Acreditamos explicitar tais hipóteses ao responder o que o socialismo do Partido dos Trabalhadores tem a ver com a religião. Ou seja, em que medida o desenvolvimento do pensamento socialista dentro do Partido dos Trabalhadores pode ter uma releitura teológica?

As hipóteses apresentadas aqui partem da constatação já amplamente estudada, de que a Teologia, enquanto hermenêutica dos universos simbólicos, permite uma abordagem do problema do poder. Duas perspectivas são fundamentais nessa leitura teológica: a antropológica política, que percebe o simbólico como fundante da vida social, e a ética que, ao dar ênfase às instituições, pensa a relação entre instituições e estruturas políticas.

Acreditamos que os estudos desenvolvidos por Paul Tillich, assim como por Enrique Dussel, nos dão instrumentos para uma compreensão teológica da realidade política, quer a partir de uma leitura das raízes antropológicas, no caso de Paul Tillich, quer ética, no caso de Enrique Dussel.

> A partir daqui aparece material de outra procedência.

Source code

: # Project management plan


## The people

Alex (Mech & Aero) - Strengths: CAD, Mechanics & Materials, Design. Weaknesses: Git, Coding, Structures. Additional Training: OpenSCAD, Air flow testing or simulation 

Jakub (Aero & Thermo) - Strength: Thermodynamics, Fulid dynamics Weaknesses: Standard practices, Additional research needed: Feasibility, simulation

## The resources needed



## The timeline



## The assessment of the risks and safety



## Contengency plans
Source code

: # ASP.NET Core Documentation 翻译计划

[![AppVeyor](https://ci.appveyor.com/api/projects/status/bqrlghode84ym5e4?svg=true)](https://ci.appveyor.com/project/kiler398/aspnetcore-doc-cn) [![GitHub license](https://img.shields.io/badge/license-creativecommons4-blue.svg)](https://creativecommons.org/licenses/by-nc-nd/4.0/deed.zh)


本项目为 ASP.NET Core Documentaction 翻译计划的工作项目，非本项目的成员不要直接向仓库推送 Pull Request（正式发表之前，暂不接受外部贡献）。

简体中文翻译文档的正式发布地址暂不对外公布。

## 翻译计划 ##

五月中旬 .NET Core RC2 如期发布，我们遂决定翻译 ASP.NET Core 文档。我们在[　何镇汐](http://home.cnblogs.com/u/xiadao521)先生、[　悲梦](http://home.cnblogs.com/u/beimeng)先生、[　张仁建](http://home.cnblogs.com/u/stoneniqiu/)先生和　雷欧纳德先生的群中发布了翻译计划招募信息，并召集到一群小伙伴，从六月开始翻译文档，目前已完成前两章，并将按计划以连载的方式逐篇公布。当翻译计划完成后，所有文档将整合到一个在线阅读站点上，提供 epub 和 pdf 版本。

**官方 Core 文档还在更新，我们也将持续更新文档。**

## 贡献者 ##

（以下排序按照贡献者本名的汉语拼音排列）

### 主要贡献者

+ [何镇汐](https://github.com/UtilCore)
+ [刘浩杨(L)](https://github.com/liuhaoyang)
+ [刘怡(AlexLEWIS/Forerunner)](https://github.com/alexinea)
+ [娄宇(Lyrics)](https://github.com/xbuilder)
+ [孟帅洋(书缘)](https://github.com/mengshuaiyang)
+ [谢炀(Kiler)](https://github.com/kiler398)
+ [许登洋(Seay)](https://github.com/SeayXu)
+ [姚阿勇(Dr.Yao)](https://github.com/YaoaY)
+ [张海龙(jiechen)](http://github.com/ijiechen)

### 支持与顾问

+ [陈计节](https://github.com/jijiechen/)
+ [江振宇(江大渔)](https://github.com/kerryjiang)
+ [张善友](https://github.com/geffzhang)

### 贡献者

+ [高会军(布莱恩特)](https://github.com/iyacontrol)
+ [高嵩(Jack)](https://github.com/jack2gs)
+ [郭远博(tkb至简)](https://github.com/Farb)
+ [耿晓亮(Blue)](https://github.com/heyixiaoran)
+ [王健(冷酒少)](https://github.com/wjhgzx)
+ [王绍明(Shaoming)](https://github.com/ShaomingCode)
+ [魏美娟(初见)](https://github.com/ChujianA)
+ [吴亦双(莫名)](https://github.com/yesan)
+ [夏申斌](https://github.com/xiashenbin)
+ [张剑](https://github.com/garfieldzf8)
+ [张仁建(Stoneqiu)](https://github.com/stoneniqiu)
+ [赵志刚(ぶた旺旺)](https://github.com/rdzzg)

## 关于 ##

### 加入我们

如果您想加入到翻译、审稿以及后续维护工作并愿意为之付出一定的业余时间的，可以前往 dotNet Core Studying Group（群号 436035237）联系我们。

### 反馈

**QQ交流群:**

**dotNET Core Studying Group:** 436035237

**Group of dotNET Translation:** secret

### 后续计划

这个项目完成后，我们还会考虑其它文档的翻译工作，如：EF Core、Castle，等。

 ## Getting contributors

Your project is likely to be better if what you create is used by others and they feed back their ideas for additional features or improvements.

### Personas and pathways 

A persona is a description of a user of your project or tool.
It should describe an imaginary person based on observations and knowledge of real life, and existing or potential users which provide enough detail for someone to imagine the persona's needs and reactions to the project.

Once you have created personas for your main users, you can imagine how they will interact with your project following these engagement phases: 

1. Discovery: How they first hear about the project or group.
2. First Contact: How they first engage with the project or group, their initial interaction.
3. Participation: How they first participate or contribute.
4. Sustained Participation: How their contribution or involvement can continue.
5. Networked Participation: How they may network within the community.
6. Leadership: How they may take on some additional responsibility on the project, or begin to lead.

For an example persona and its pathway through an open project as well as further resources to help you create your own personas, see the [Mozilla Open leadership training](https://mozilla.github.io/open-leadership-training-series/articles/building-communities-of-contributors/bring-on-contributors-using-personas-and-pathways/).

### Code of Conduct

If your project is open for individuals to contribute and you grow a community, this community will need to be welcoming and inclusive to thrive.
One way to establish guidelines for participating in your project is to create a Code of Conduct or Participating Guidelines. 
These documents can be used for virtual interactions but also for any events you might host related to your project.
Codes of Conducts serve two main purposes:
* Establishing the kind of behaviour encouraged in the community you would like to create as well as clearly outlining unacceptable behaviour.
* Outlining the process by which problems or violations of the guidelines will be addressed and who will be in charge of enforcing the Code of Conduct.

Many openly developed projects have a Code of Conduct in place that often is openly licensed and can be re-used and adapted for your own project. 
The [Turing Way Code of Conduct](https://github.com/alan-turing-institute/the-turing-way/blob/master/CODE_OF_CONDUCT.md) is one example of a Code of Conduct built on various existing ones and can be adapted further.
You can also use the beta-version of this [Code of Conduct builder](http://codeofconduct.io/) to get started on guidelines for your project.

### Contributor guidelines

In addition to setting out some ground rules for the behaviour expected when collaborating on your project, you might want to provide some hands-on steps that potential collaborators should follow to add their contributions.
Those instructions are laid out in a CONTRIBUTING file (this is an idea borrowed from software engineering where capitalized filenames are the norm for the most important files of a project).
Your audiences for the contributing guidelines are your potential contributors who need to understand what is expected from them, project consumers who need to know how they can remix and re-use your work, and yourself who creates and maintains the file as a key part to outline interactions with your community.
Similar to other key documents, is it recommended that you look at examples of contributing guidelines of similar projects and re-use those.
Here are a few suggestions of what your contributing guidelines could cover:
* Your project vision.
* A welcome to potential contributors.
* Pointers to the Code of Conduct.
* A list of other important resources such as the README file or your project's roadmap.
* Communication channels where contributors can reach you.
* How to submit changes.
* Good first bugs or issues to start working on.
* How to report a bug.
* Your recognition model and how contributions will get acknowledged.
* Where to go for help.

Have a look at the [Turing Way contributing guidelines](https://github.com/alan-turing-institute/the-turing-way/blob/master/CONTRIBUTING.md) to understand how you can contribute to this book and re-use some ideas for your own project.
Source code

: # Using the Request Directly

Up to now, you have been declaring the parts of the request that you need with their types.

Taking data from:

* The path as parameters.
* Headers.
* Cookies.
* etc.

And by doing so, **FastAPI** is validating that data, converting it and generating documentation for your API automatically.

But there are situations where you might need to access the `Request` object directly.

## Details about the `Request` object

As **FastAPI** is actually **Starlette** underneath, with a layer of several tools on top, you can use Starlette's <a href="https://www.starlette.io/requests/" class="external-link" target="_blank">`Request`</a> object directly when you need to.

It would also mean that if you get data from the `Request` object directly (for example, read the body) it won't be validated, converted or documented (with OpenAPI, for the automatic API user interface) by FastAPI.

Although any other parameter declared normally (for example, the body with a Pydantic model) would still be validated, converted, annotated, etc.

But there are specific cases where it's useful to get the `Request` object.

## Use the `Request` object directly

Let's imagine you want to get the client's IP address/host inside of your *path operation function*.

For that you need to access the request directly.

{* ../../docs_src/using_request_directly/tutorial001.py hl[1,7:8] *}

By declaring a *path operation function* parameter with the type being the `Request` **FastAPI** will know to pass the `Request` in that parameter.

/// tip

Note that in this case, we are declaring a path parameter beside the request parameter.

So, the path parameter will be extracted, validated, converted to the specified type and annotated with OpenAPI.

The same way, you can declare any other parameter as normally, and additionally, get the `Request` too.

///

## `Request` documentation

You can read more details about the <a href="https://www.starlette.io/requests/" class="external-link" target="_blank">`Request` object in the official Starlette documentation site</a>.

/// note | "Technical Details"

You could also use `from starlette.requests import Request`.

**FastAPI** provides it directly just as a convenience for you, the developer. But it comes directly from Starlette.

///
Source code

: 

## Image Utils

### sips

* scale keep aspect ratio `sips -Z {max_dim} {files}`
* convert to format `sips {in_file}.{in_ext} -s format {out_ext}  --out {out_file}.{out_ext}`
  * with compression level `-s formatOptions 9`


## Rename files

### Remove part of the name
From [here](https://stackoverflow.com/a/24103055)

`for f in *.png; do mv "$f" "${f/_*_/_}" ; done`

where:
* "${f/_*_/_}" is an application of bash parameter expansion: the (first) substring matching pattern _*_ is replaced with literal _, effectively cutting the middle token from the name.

Definido o campo motivacional dos autores, temos razões, instrumental e referências em que nos basear para desenvolver o trabalho ora proposto. E mais do que isso, levando em conta a riqueza do momento histórico vivido por nosso país, tanto em relação à consolidação da democracia, quanto em relação às perspectivas de construção de futuro, acreditamos ser este um momento especial e favorável para o desenvolvimento da tese proposta.

Dessa maneira, a análise teológica proposta parte do universo simbólico cristão e socialista como fundante do pensamento político e da vida militante dentro do Partido dos Trabalhadores como abordagens do problema do poder em suas relações com estes universos simbólicos.

REFERENCIAL TEÓRICO

Este trabalho toma como ponto de partida para o balizamento da tese dois pensadores: o teólogo e filósofo da cultura Paul Tillich e o teólogo e filósofo da libertação Enrique Dussel. O primeiro desenvolveu uma extensa produção sobre socialismo e religião nos anos que antecederam a II Guerra Mundial.

A teologia para Paul Tillich relaciona pólos, a mensagem cristã e a interpretação dessa mensagem, que deve levar em conta a situação daqueles a quem ela se destina. Situação, aqui, são “as formas científicas e artísticas, econômicas, políticas e éticas, nas quais [os indivíduos e grupos] exprimem as suas interpretações da existência”.[1]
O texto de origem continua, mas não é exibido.